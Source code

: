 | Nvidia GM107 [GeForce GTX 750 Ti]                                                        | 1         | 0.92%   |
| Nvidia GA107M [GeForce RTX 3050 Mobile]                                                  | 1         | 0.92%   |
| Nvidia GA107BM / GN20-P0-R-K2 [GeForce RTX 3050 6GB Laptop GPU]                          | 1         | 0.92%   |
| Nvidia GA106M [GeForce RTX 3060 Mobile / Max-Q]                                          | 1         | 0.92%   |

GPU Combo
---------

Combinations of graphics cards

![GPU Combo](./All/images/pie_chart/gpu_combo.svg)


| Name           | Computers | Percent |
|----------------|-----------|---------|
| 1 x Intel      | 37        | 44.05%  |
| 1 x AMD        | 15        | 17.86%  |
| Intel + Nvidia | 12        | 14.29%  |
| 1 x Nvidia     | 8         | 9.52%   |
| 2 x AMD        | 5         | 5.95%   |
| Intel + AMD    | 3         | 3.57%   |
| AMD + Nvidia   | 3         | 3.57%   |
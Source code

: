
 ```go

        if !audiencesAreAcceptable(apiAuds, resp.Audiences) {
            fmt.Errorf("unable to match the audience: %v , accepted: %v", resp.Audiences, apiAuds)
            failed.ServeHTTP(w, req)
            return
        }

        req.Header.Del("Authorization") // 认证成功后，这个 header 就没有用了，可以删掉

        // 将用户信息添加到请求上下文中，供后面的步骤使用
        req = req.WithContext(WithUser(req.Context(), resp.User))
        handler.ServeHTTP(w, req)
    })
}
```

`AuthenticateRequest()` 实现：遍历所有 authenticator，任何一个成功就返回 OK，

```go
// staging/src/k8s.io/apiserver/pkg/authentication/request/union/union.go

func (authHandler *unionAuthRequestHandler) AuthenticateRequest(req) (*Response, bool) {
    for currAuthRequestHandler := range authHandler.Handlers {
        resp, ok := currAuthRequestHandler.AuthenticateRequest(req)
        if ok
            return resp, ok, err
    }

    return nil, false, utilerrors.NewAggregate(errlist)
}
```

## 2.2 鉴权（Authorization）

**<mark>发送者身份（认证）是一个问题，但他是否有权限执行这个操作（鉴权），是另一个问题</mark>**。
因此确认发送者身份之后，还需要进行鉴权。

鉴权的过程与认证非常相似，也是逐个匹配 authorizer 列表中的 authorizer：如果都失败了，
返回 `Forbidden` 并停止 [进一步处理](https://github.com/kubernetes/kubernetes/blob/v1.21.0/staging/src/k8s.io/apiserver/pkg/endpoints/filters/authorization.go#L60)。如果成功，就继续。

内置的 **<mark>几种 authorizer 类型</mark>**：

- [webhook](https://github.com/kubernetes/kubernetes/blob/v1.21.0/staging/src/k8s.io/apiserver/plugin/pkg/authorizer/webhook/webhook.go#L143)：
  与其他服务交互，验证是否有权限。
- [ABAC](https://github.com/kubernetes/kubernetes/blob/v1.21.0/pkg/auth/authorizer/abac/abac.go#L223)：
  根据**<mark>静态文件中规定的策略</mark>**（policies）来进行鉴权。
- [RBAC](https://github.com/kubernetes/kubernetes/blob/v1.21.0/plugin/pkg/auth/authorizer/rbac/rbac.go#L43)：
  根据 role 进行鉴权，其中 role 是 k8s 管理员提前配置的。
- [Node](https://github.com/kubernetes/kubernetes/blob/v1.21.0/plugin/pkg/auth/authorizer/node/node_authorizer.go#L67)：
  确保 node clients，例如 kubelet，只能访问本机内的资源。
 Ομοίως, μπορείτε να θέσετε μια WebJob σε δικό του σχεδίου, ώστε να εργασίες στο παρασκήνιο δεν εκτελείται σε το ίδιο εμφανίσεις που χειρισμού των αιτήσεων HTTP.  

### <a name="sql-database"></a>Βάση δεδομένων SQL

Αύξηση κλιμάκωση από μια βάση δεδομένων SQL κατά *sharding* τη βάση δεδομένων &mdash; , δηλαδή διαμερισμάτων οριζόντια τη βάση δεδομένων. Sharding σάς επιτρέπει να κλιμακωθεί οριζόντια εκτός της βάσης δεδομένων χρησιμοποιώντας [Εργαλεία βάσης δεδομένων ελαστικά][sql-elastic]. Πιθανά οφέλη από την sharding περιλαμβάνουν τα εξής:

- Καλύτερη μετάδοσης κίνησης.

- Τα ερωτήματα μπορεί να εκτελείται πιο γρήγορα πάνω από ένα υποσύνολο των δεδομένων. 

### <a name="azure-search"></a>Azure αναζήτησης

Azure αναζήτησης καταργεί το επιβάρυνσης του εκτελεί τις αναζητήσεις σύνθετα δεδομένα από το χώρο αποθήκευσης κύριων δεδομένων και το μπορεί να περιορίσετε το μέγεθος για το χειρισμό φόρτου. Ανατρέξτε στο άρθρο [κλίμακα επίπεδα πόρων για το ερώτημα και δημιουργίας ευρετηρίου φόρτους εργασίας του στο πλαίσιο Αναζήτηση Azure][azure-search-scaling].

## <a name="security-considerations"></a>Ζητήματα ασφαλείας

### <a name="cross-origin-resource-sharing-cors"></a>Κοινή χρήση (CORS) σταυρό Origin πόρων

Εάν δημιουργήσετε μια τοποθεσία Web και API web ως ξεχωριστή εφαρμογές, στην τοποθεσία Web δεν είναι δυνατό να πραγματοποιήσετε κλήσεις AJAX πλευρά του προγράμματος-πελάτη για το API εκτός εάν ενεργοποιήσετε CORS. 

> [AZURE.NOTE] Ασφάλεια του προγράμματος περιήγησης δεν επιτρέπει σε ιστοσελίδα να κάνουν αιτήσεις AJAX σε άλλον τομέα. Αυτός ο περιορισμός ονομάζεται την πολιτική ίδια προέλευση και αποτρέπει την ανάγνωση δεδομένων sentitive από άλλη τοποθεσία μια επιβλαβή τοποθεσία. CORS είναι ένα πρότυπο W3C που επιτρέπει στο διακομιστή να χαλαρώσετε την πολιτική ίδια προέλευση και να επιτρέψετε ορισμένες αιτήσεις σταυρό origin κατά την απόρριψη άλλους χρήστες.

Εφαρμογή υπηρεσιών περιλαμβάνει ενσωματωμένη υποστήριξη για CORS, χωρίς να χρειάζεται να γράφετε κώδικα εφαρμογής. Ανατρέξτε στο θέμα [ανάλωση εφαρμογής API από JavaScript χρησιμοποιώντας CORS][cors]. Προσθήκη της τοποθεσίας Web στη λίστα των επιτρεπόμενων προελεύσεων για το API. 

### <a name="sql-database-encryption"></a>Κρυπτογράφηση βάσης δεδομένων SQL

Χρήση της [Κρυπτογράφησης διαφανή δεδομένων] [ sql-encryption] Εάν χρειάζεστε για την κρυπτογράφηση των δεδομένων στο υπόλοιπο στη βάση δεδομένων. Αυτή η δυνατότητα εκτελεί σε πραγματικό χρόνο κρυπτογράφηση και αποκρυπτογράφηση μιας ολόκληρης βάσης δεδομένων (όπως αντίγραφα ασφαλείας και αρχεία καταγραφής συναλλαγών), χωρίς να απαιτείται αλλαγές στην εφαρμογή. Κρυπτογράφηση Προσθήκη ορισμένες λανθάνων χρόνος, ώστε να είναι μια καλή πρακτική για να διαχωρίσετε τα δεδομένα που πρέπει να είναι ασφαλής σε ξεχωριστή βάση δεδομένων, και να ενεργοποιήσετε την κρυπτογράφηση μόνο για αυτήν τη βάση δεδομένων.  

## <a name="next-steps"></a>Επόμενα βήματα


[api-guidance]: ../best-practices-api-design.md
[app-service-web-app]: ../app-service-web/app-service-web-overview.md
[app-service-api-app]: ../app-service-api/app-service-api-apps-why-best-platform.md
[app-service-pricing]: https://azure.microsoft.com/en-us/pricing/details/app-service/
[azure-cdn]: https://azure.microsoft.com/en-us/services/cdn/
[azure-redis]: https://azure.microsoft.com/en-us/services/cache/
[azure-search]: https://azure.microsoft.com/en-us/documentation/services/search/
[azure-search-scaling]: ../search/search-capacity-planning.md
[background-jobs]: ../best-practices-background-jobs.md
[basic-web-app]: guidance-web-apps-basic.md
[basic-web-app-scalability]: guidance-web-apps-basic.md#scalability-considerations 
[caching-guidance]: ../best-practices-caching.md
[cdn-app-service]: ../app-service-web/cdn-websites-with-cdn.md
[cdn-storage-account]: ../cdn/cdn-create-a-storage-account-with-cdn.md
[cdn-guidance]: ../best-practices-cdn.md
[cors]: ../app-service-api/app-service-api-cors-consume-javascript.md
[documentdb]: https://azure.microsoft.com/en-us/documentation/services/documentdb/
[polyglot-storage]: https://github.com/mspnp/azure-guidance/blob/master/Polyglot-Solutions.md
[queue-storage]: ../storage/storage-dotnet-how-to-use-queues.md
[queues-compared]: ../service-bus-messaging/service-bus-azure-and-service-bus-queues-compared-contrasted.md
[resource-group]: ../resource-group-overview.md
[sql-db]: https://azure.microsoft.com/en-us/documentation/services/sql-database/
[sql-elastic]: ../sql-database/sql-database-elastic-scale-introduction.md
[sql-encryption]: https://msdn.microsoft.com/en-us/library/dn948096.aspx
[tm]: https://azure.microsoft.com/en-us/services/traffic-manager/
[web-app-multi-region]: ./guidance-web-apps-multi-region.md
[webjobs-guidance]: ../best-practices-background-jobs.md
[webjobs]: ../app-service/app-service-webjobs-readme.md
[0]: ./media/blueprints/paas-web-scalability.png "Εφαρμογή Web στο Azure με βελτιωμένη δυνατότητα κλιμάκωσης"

**INSTRUCTIONS FOR THE TASK**: Word for word, set down the lines from the beginning of the records through the line that holds "内置的 **<mark>几种 authorizer 类型</mark>**：". Leave out the rest.

**TASK RESPONSE**:
Source code

: | Nvidia GM107 [GeForce GTX 750 Ti]                                                        | 1         | 0.92%   |
| Nvidia GA107M [GeForce RTX 3050 Mobile]                                                  | 1         | 0.92%   |
| Nvidia GA107BM / GN20-P0-R-K2 [GeForce RTX 3050 6GB Laptop GPU]                          | 1         | 0.92%   |
| Nvidia GA106M [GeForce RTX 3060 Mobile / Max-Q]                                          | 1         | 0.92%   |

GPU Combo
---------

Combinations of graphics cards

![GPU Combo](./All/images/pie_chart/gpu_combo.svg)


| Name           | Computers | Percent |
|----------------|-----------|---------|
| 1 x Intel      | 37        | 44.05%  |
| 1 x AMD        | 15        | 17.86%  |
| Intel + Nvidia | 12        | 14.29%  |
| 1 x Nvidia     | 8         | 9.52%   |
| 2 x AMD        | 5         | 5.95%   |
| Intel + AMD    | 3         | 3.57%   |
| AMD + Nvidia   | 3         | 3.57%   |
Source code

:
 ```go

        if !audiencesAreAcceptable(apiAuds, resp.Audiences) {
            fmt.Errorf("unable to match the audience: %v , accepted: %v", resp.Audiences, apiAuds)
            failed.ServeHTTP(w, req)
            return
        }

        req.Header.Del("Authorization") // 认证成功后，这个 header 就没有用了，可以删掉

        // 将用户信息添加到请求上下文中，供后面的步骤使用
        req = req.WithContext(WithUser(req.Context(), resp.User))
        handler.ServeHTTP(w, req)
    })
}
```

`AuthenticateRequest()` 实现：遍历所有 authenticator，任何一个成功就返回 OK，

```go
// staging/src/k8s.io/apiserver/pkg/authentication/request/union/union.go

func (authHandler *unionAuthRequestHandler) AuthenticateRequest(req) (*Response, bool) {
    for currAuthRequestHandler := range authHandler.Handlers {
        resp, ok := currAuthRequestHandler.AuthenticateRequest(req)
        if ok
            return resp, ok, err
    }

    return nil, false, utilerrors.NewAggregate(errlist)
}
```

## 2.2 鉴权（Authorization）

**<mark>发送者身份（认证）是一个问题，但他是否有权限执行这个操作（鉴权），是另一个问题</mark>**。
因此确认发送者身份之后，还需要进行鉴权。

鉴权的过程与认证非常相似，也是逐个匹配 authorizer 列表中的 authorizer：如果都失败了，
返回 `Forbidden` 并停止 [进一步处理](https://github.com/kubernetes/kubernetes/blob/v1.21.0/staging/src/k8s.io/apiserver/pkg/endpoints/filters/authorization.go#L60)。如果成功，就继续。

内置的 **<mark>几种 authorizer 类型</mark>**：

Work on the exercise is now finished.